Affaire Cassez : “le petit caprice émotionnel du Tout-Paris”

Très bonne analyse que nous livre Aymeric Chauprade :

Ac "Le président de la République et sa ministre des Affaires étrangères ont choisi de sacrifier ala relation entre la France et l’un des pays les plus importants d’Amérique Latine, le Mexique, officiellement au nom de « l’innocence d’une Française », en réalité au nom d’une pitoyable stratégie de communication émotionnelle à usage purement intérieur.

L’instrumentalisation du sentiment s’est désormais complètement substituée, dans tous les domaines (sécurité, justice, économie…), à la vraie politique, laquelle consisterait à traiter en profondeur la racine des problèmes. Nos gouvernants ne savent plus que larmoyer, devant des micros, tout en s’agrippant aux caméras des familles de victimes.

Attardons-nous un instant sur le fond de cette lamentable affaire Cassez. En décembre 2005, l’arrestation d’Israel Vallarta Cisneros et de sa compagne française, Florence Cassez, sonne le glas d’un terrible gang de kidnappeurs, « Los Zodiacos » lequel s’est rendu coupable de dizaines d’enlèvements, d’assassinats, de tortures et de viols. Plusieurs victimes, hommes, femmes et enfants témoignent et accusent Florence Valdez d’avoir participé aux séquestrations d’otage (qui se passaient dans le ranch où elle vivait avec son compagnon) (…)
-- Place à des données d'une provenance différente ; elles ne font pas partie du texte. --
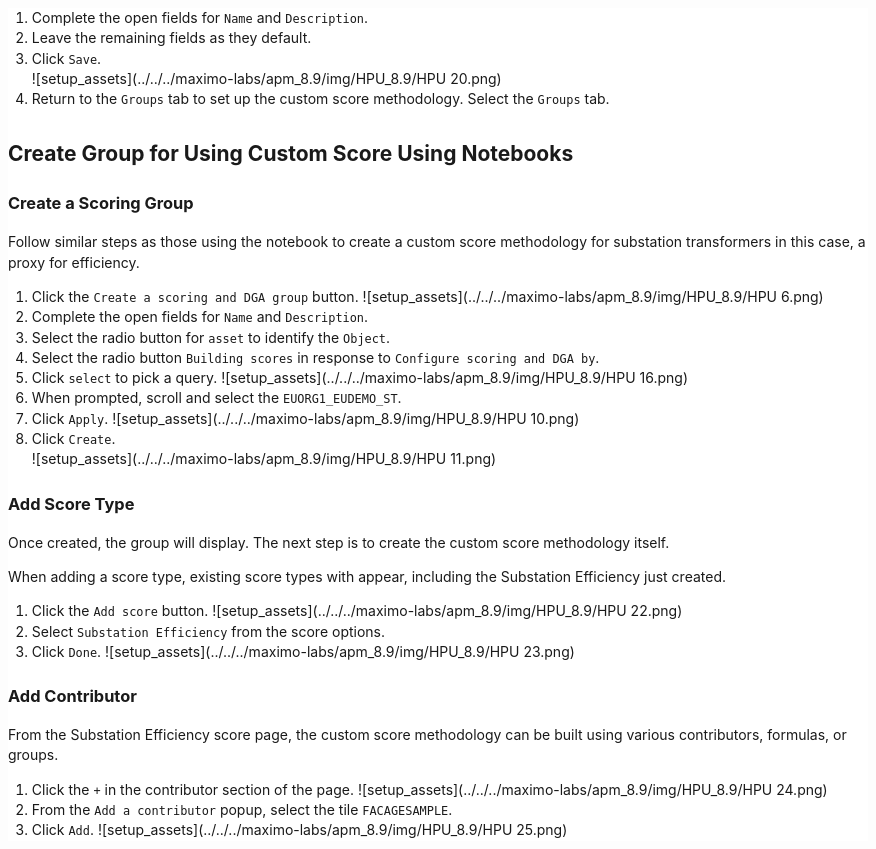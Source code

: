 1. Complete the open fields for `Name` and `Description`. 
2. Leave the remaining fields as they default. 
3. Click `Save`. <br/>
![setup_assets](../../../maximo-labs/apm_8.9/img/HPU_8.9/HPU 20.png)
4. Return to the `Groups` tab to set up the custom score methodology. Select the `Groups` tab. 


## Create Group for Using Custom Score Using Notebooks
<a name="create-group-custom-score"></a>

### Create a Scoring Group

Follow similar steps as those using the notebook to create a custom score methodology for substation transformers 
in this case, a proxy for efficiency.

1. Click the `Create a scoring and DGA group` button. 
![setup_assets](../../../maximo-labs/apm_8.9/img/HPU_8.9/HPU 6.png)
2. Complete the open fields for `Name` and `Description`. 
3. Select the radio button for `asset` to identify the `Object`. 
4. Select the radio button `Building scores` in response to `Configure scoring and DGA by`. 
5. Click `select` to pick a query. 
![setup_assets](../../../maximo-labs/apm_8.9/img/HPU_8.9/HPU 16.png)
6. When prompted, scroll and select the `EUORG1_EUDEMO_ST`. 
7. Click `Apply`. 
![setup_assets](../../../maximo-labs/apm_8.9/img/HPU_8.9/HPU 10.png)
8. Click `Create`. <br/>
![setup_assets](../../../maximo-labs/apm_8.9/img/HPU_8.9/HPU 11.png)

### Add Score Type

Once created, the group will display.  The next step is to create the custom score methodology itself.

When adding a score type, existing score types with appear, including the Substation Efficiency just created.

1. Click the `Add score` button. 
![setup_assets](../../../maximo-labs/apm_8.9/img/HPU_8.9/HPU 22.png)
2. Select `Substation Efficiency` from the score options. 
3. Click `Done`. 
![setup_assets](../../../maximo-labs/apm_8.9/img/HPU_8.9/HPU 23.png)

### Add Contributor

From the Substation Efficiency score page, the custom score methodology can be built using various contributors, formulas, or groups.

1. Click the `+` in the contributor section of the page. 
![setup_assets](../../../maximo-labs/apm_8.9/img/HPU_8.9/HPU 24.png)
2. From the `Add a contributor` popup, select the tile `FACAGESAMPLE`. 
3. Click `Add`. 
![setup_assets](../../../maximo-labs/apm_8.9/img/HPU_8.9/HPU 25.png)
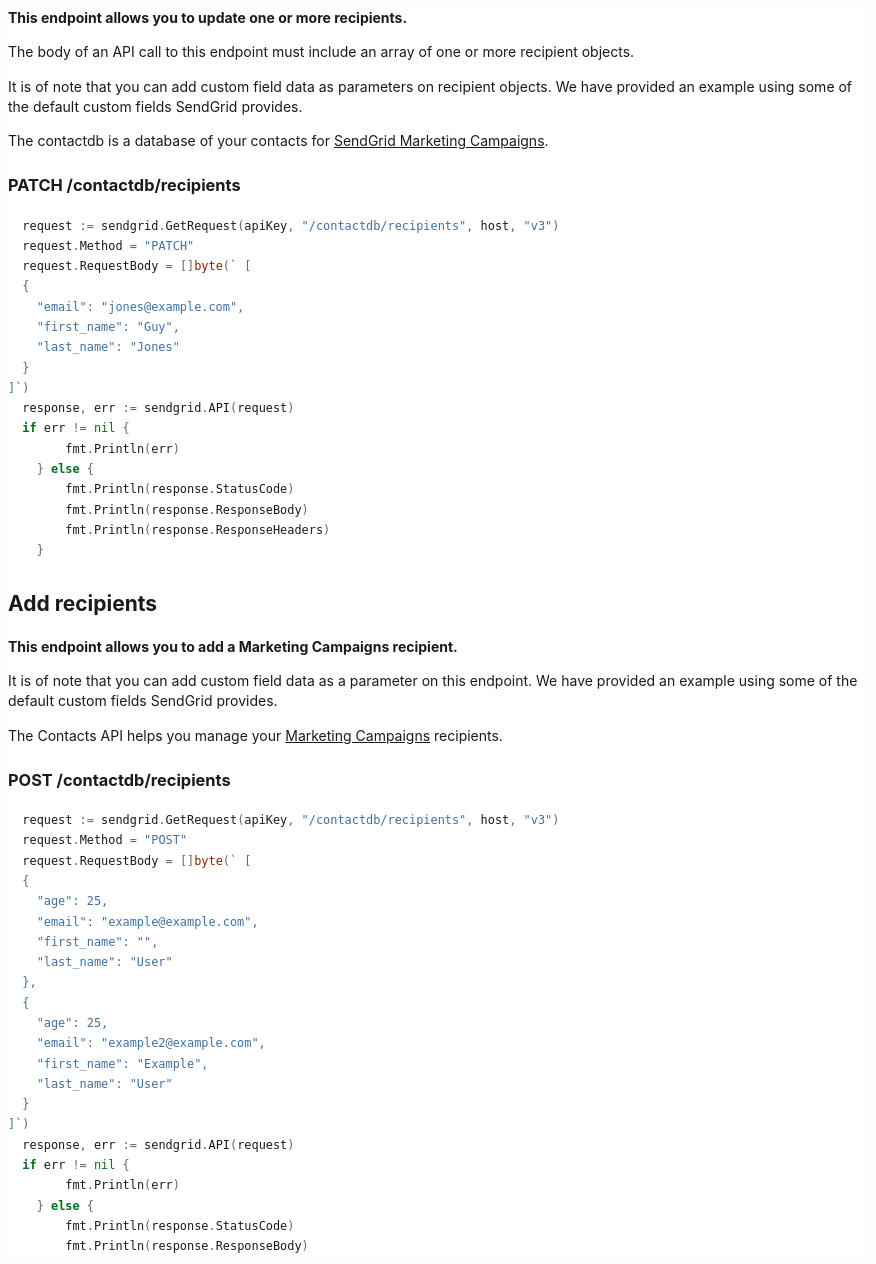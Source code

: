 **This endpoint allows you to update one or more recipients.**

The body of an API call to this endpoint must include an array of one or more recipient objects.

It is of note that you can add custom field data as parameters on recipient objects. We have provided an example using some of the default custom fields SendGrid provides.

The contactdb is a database of your contacts for [SendGrid Marketing Campaigns](https://sendgrid.com/docs/User_Guide/Marketing_Campaigns/index.html).

### PATCH /contactdb/recipients

```go
  request := sendgrid.GetRequest(apiKey, "/contactdb/recipients", host, "v3")
  request.Method = "PATCH"
  request.RequestBody = []byte(` [
  {
    "email": "jones@example.com",
    "first_name": "Guy",
    "last_name": "Jones"
  }
]`)
  response, err := sendgrid.API(request)
  if err != nil {
		fmt.Println(err)
	} else {
		fmt.Println(response.StatusCode)
		fmt.Println(response.ResponseBody)
		fmt.Println(response.ResponseHeaders)
	}
```
## Add recipients

**This endpoint allows you to add a Marketing Campaigns recipient.**

It is of note that you can add custom field data as a parameter on this endpoint. We have provided an example using some of the default custom fields SendGrid provides.

The Contacts API helps you manage your [Marketing Campaigns](https://sendgrid.com/docs/User_Guide/Marketing_Campaigns/index.html) recipients.

### POST /contactdb/recipients

```go
  request := sendgrid.GetRequest(apiKey, "/contactdb/recipients", host, "v3")
  request.Method = "POST"
  request.RequestBody = []byte(` [
  {
    "age": 25,
    "email": "example@example.com",
    "first_name": "",
    "last_name": "User"
  },
  {
    "age": 25,
    "email": "example2@example.com",
    "first_name": "Example",
    "last_name": "User"
  }
]`)
  response, err := sendgrid.API(request)
  if err != nil {
		fmt.Println(err)
	} else {
		fmt.Println(response.StatusCode)
		fmt.Println(response.ResponseBody)
```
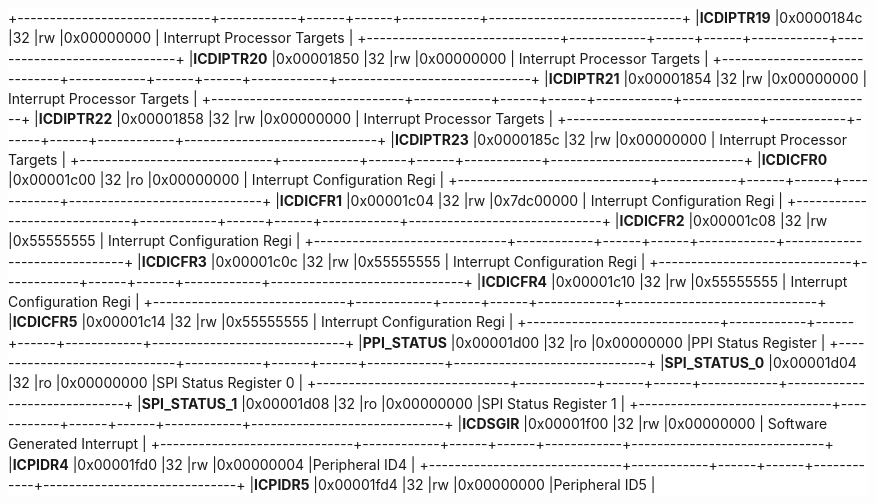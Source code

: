 +------------------------------+------------+------+------+------------+------------------------------+
|**ICDIPTR19**                 |0x0000184c  |32    |rw    |0x00000000  | Interrupt Processor Targets  |
+------------------------------+------------+------+------+------------+------------------------------+
|**ICDIPTR20**                 |0x00001850  |32    |rw    |0x00000000  | Interrupt Processor Targets  |
+------------------------------+------------+------+------+------------+------------------------------+
|**ICDIPTR21**                 |0x00001854  |32    |rw    |0x00000000  | Interrupt Processor Targets  |
+------------------------------+------------+------+------+------------+------------------------------+
|**ICDIPTR22**                 |0x00001858  |32    |rw    |0x00000000  | Interrupt Processor Targets  |
+------------------------------+------------+------+------+------------+------------------------------+
|**ICDIPTR23**                 |0x0000185c  |32    |rw    |0x00000000  | Interrupt Processor Targets  |
+------------------------------+------------+------+------+------------+------------------------------+
|**ICDICFR0**                  |0x00001c00  |32    |ro    |0x00000000  | Interrupt Configuration Regi |
+------------------------------+------------+------+------+------------+------------------------------+
|**ICDICFR1**                  |0x00001c04  |32    |rw    |0x7dc00000  | Interrupt Configuration Regi |
+------------------------------+------------+------+------+------------+------------------------------+
|**ICDICFR2**                  |0x00001c08  |32    |rw    |0x55555555  | Interrupt Configuration Regi |
+------------------------------+------------+------+------+------------+------------------------------+
|**ICDICFR3**                  |0x00001c0c  |32    |rw    |0x55555555  | Interrupt Configuration Regi |
+------------------------------+------------+------+------+------------+------------------------------+
|**ICDICFR4**                  |0x00001c10  |32    |rw    |0x55555555  | Interrupt Configuration Regi |
+------------------------------+------------+------+------+------------+------------------------------+
|**ICDICFR5**                  |0x00001c14  |32    |rw    |0x55555555  | Interrupt Configuration Regi |
+------------------------------+------------+------+------+------------+------------------------------+
|**PPI_STATUS**                |0x00001d00  |32    |ro    |0x00000000  |PPI Status Register           |
+------------------------------+------------+------+------+------------+------------------------------+
|**SPI_STATUS_0**              |0x00001d04  |32    |ro    |0x00000000  |SPI Status Register 0         |
+------------------------------+------------+------+------+------------+------------------------------+
|**SPI_STATUS_1**              |0x00001d08  |32    |ro    |0x00000000  |SPI Status Register 1         |
+------------------------------+------------+------+------+------------+------------------------------+
|**ICDSGIR**                   |0x00001f00  |32    |rw    |0x00000000  | Software Generated Interrupt |
+------------------------------+------------+------+------+------------+------------------------------+
|**ICPIDR4**                   |0x00001fd0  |32    |rw    |0x00000004  |Peripheral ID4                |
+------------------------------+------------+------+------+------------+------------------------------+
|**ICPIDR5**                   |0x00001fd4  |32    |rw    |0x00000000  |Peripheral ID5                |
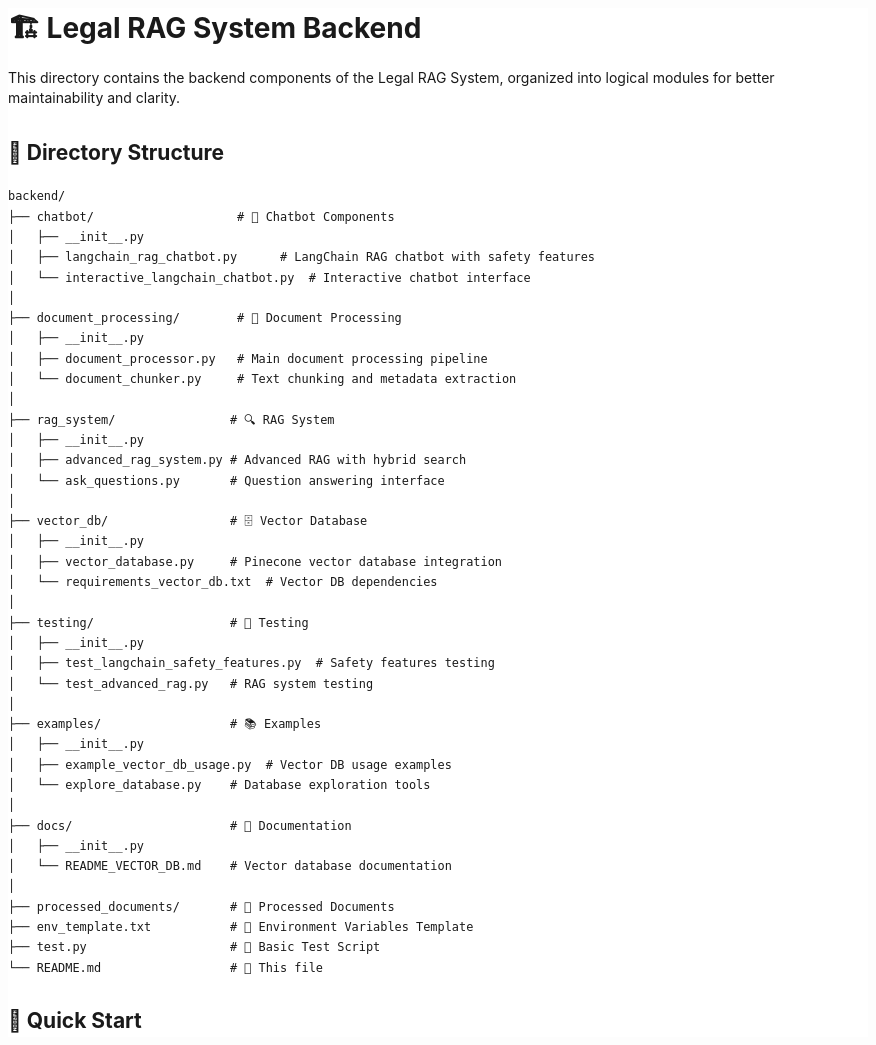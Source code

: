 # 🏗️ Legal RAG System Backend

This directory contains the backend components of the Legal RAG System, organized into logical modules for better maintainability and clarity.

## 📁 Directory Structure

```
backend/
├── chatbot/                    # 🤖 Chatbot Components
│   ├── __init__.py
│   ├── langchain_rag_chatbot.py      # LangChain RAG chatbot with safety features
│   └── interactive_langchain_chatbot.py  # Interactive chatbot interface
│
├── document_processing/        # 📄 Document Processing
│   ├── __init__.py
│   ├── document_processor.py   # Main document processing pipeline
│   └── document_chunker.py     # Text chunking and metadata extraction
│
├── rag_system/                # 🔍 RAG System
│   ├── __init__.py
│   ├── advanced_rag_system.py # Advanced RAG with hybrid search
│   └── ask_questions.py       # Question answering interface
│
├── vector_db/                 # 🗄️ Vector Database
│   ├── __init__.py
│   ├── vector_database.py     # Pinecone vector database integration
│   └── requirements_vector_db.txt  # Vector DB dependencies
│
├── testing/                   # 🧪 Testing
│   ├── __init__.py
│   ├── test_langchain_safety_features.py  # Safety features testing
│   └── test_advanced_rag.py   # RAG system testing
│
├── examples/                  # 📚 Examples
│   ├── __init__.py
│   ├── example_vector_db_usage.py  # Vector DB usage examples
│   └── explore_database.py    # Database exploration tools
│
├── docs/                      # 📖 Documentation
│   ├── __init__.py
│   └── README_VECTOR_DB.md    # Vector database documentation
│
├── processed_documents/       # 📁 Processed Documents
├── env_template.txt           # 🔧 Environment Variables Template
├── test.py                    # 🧪 Basic Test Script
└── README.md                  # 📖 This file
```

## 🚀 Quick Start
Il semble donc que dans notre pays, il y a des théories du complot autorisées et d’autres qui ne le sont pas. Il est par exemple autorisé et même encouragé de penser (reprenez les chroniques de pseudo-experts de la Russie après le récent attentat de l’aéroport de Moscou) que les Russes s’infligent des attentats tout seul, comme il est manifestement souhaitable de penser qu’une Française puisse être victime d’un gigantesque complot hier dominicain, aujourd’hui mexicain. Décidément, ne sont pas forcément xénophobes ceux que l’on croit. A lire la presse aujourd’hui, l’Amérique Latine c’est Tintin chez les Picaros ou l’Oreille cassée, au choix. Ah ces Mexicains, tous des « sergents Garcia » corrompus !

Je pense aussi à l’affaire Cesare Battisti, ce terroriste italien d’extrême-gauche, que les médias français s’étaient mis en tête de faire libérer, au mépris de la justice italienne et des relations avec ce pays ami. On y a retrouvé les traditionnelles leçons de morale française, le mépris pour nos voisins et amis, le déni de justice et de souveraineté d’un partenaire de l’Union européenne.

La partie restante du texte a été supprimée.